Small Form Factor Special Interest Group
- Founded: September 2007
- Type: Professional Organization
- Focus: Standards for small, low power computers, building blocks, and accessories
- Method: Industry Standards, Conferences, Publications
- Members: 16
- Key people: Colin McCracken (president)

= Small Form Factor Special Interest Group =

Standards body specializing in small electronic devices

The Small Form Factor Special Interest Group (SFF-SIG, pronounced ess-eff-eff-sig) is an international non-profit standards body focused on modular computer hardware technologies used in embedded and small form factor computers and controllers. Members are mainly computer board and component manufacturers. The group was founded in 2007 and had a web site until early 2020.

==History==
SFF-SIG generally targets low power components and processors from VIA Technologies and Intel including the Nano and Atom processors, although products for RISC processors were discussed in some working groups. VIA, WinSystems, and Octagon Systems were founding members of SFF-SIG.
It was created in 2007.
A logo and web site debuted in April 2008.

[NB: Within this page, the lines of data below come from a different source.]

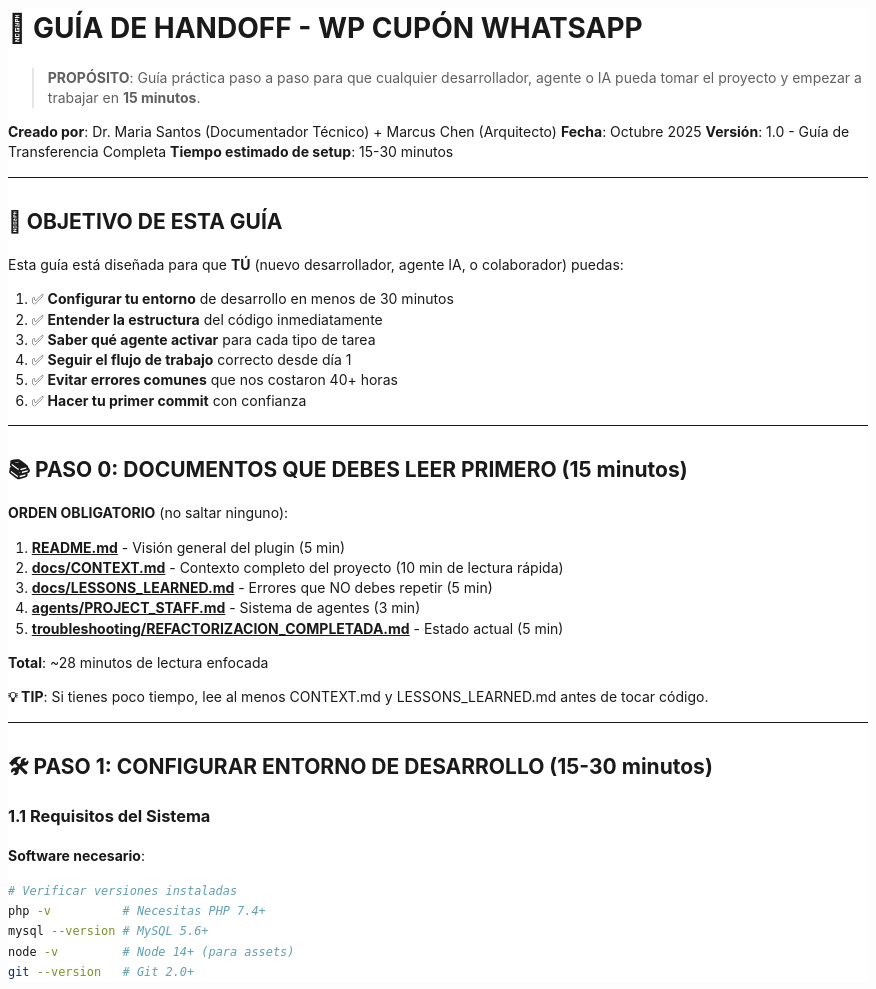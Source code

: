 # 🚀 GUÍA DE HANDOFF - WP CUPÓN WHATSAPP

> **PROPÓSITO**: Guía práctica paso a paso para que cualquier desarrollador, agente o IA pueda tomar el proyecto y empezar a trabajar en **15 minutos**.

**Creado por**: Dr. Maria Santos (Documentador Técnico) + Marcus Chen (Arquitecto)
**Fecha**: Octubre 2025
**Versión**: 1.0 - Guía de Transferencia Completa
**Tiempo estimado de setup**: 15-30 minutos

---

## 🎯 OBJETIVO DE ESTA GUÍA

Esta guía está diseñada para que **TÚ** (nuevo desarrollador, agente IA, o colaborador) puedas:

1. ✅ **Configurar tu entorno** de desarrollo en menos de 30 minutos
2. ✅ **Entender la estructura** del código inmediatamente
3. ✅ **Saber qué agente activar** para cada tipo de tarea
4. ✅ **Seguir el flujo de trabajo** correcto desde día 1
5. ✅ **Evitar errores comunes** que nos costaron 40+ horas
6. ✅ **Hacer tu primer commit** con confianza

---

## 📚 PASO 0: DOCUMENTOS QUE DEBES LEER PRIMERO (15 minutos)

**ORDEN OBLIGATORIO** (no saltar ninguno):

1. **[README.md](../README.md)** - Visión general del plugin (5 min)
2. **[docs/CONTEXT.md](CONTEXT.md)** - Contexto completo del proyecto (10 min de lectura rápida)
3. **[docs/LESSONS_LEARNED.md](LESSONS_LEARNED.md)** - Errores que NO debes repetir (5 min)
4. **[agents/PROJECT_STAFF.md](agents/PROJECT_STAFF.md)** - Sistema de agentes (3 min)
5. **[troubleshooting/REFACTORIZACION_COMPLETADA.md](troubleshooting/REFACTORIZACION_COMPLETADA.md)** - Estado actual (5 min)

**Total**: ~28 minutos de lectura enfocada

**💡 TIP**: Si tienes poco tiempo, lee al menos CONTEXT.md y LESSONS_LEARNED.md antes de tocar código.

---

## 🛠️ PASO 1: CONFIGURAR ENTORNO DE DESARROLLO (15-30 minutos)

### **1.1 Requisitos del Sistema**

**Software necesario**:
```bash
# Verificar versiones instaladas
php -v          # Necesitas PHP 7.4+
mysql --version # MySQL 5.6+
node -v         # Node 14+ (para assets)
git --version   # Git 2.0+
```
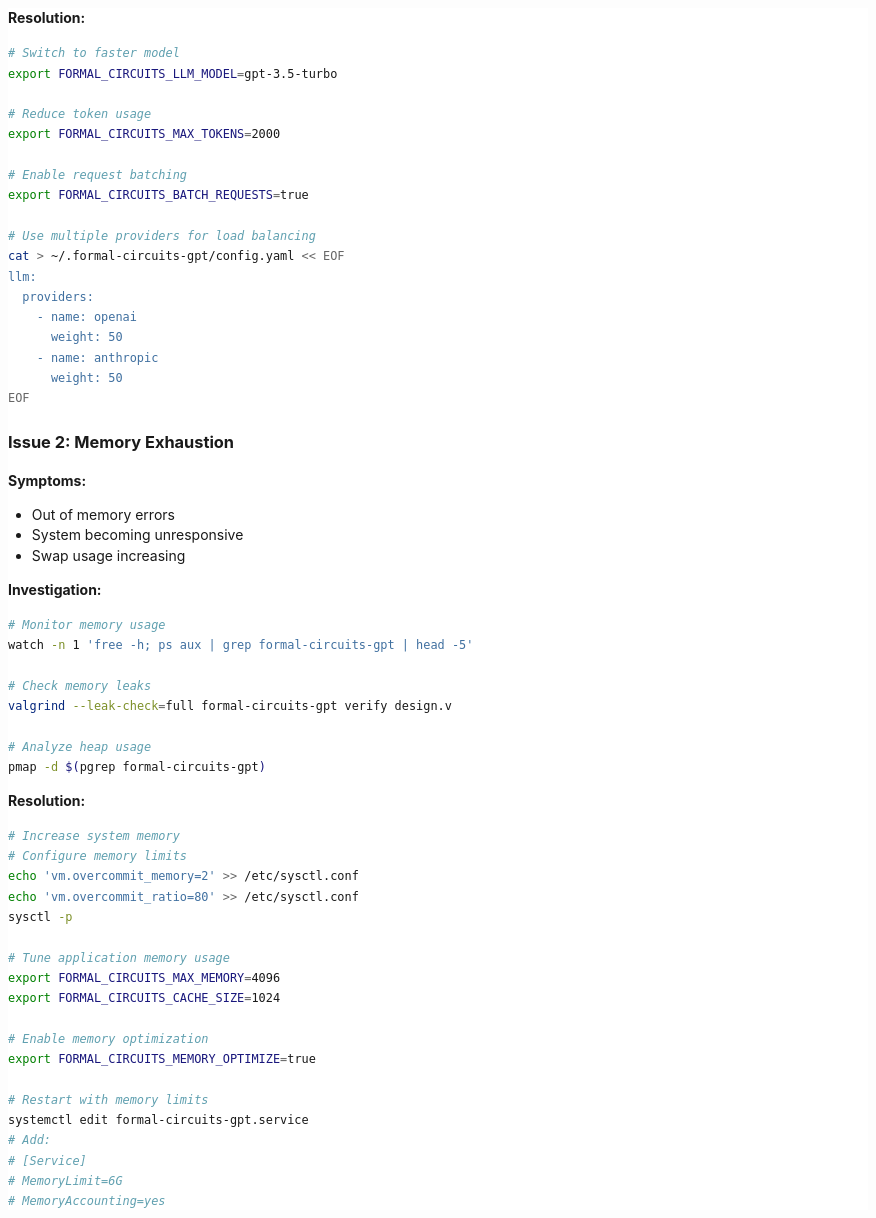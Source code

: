 **Resolution:**
```bash
# Switch to faster model
export FORMAL_CIRCUITS_LLM_MODEL=gpt-3.5-turbo

# Reduce token usage
export FORMAL_CIRCUITS_MAX_TOKENS=2000

# Enable request batching
export FORMAL_CIRCUITS_BATCH_REQUESTS=true

# Use multiple providers for load balancing
cat > ~/.formal-circuits-gpt/config.yaml << EOF
llm:
  providers:
    - name: openai
      weight: 50
    - name: anthropic
      weight: 50
EOF
```

### Issue 2: Memory Exhaustion

**Symptoms:**
- Out of memory errors
- System becoming unresponsive
- Swap usage increasing

**Investigation:**
```bash
# Monitor memory usage
watch -n 1 'free -h; ps aux | grep formal-circuits-gpt | head -5'

# Check memory leaks
valgrind --leak-check=full formal-circuits-gpt verify design.v

# Analyze heap usage
pmap -d $(pgrep formal-circuits-gpt)
```

**Resolution:**
```bash
# Increase system memory
# Configure memory limits
echo 'vm.overcommit_memory=2' >> /etc/sysctl.conf
echo 'vm.overcommit_ratio=80' >> /etc/sysctl.conf
sysctl -p

# Tune application memory usage
export FORMAL_CIRCUITS_MAX_MEMORY=4096
export FORMAL_CIRCUITS_CACHE_SIZE=1024

# Enable memory optimization
export FORMAL_CIRCUITS_MEMORY_OPTIMIZE=true

# Restart with memory limits
systemctl edit formal-circuits-gpt.service
# Add:
# [Service]
# MemoryLimit=6G
# MemoryAccounting=yes
```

SFF-SIG creates, promotes, and maintains embedded computer standards for form factors and computer buses. Examples include the governing documents and trademarks for CoreExpress, Pico-ITX, Express104, and SUMIT. Members use the specifications to build specialized embedded computers used in both commercial and rugged environments where applications insist on reliable control and data acquisition, for example.
Primarily focused on hardware, SFF-SIG defined new single-board computer (SBC) and computer-on-module (COM) form factors. SFF-SIG standardizes expansion connectors to create the building blocks required by system manufacturers. Each specification is a free open standard by ITU-T definition.

Specifications often use pre-existing interface buses and interconnects such as PCI Express, USB 2.0, ExpressCard, Low Pin Count (LPC) Bus, SPI / uWire, and I2C / SMBus, with adaptations for modular and extensible usage. Some standards preserve the Industry Standard Architecture (ISA) bus and legacy peripherals.